WHAT YOU SHOULD DO — Lines from the beginning of the data through the line containing "BioNetHub is a software" are to be copied exactly, with no other line included.

INFORMATION SHOWN —
-=-=-
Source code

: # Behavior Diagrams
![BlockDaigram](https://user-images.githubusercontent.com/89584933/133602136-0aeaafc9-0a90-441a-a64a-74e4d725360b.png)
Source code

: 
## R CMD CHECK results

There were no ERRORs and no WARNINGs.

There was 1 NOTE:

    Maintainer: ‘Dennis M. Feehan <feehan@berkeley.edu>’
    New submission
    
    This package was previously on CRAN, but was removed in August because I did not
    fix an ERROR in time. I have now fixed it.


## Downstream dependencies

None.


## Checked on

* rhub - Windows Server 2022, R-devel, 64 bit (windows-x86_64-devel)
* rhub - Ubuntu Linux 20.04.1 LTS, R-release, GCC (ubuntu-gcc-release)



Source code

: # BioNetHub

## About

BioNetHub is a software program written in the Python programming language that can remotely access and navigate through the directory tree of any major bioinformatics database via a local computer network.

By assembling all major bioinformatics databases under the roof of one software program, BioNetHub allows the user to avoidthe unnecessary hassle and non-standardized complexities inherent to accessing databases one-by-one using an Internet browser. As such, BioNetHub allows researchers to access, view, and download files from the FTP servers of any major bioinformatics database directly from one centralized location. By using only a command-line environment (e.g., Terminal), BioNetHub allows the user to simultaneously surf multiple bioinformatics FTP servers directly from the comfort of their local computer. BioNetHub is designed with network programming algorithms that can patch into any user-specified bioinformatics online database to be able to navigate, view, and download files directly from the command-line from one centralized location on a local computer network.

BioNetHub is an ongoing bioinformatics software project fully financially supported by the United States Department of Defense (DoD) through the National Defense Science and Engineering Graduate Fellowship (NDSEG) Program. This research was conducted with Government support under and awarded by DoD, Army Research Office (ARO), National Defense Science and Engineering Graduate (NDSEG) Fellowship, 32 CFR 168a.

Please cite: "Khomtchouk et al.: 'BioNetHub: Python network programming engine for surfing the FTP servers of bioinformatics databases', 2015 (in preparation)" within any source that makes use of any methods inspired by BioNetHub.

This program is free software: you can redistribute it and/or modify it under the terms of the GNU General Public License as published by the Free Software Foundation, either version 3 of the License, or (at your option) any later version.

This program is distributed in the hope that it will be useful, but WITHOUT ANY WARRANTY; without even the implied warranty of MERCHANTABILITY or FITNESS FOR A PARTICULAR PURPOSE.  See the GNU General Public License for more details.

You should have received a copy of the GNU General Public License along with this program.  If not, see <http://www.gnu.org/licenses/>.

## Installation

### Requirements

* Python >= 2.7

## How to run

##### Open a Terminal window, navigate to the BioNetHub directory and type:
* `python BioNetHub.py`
-=-=-
RESPONSE BELOW —
Source code

: # Behavior Diagrams
![BlockDaigram](https://user-images.githubusercontent.com/89584933/133602136-0aeaafc9-0a90-441a-a64a-74e4d725360b.png)
Source code

: 
## R CMD CHECK results

There were no ERRORs and no WARNINGs.

There was 1 NOTE:

    Maintainer: ‘Dennis M. Feehan <feehan@berkeley.edu>’
    New submission
    
    This package was previously on CRAN, but was removed in August because I did not
    fix an ERROR in time. I have now fixed it.


## Downstream dependencies

None.


## Checked on

* rhub - Windows Server 2022, R-devel, 64 bit (windows-x86_64-devel)
* rhub - Ubuntu Linux 20.04.1 LTS, R-release, GCC (ubuntu-gcc-release)



Source code

: # BioNetHub

## About

BioNetHub is a software program written in the Python programming language that can remotely access and navigate through the directory tree of any major bioinformatics database via a local computer network.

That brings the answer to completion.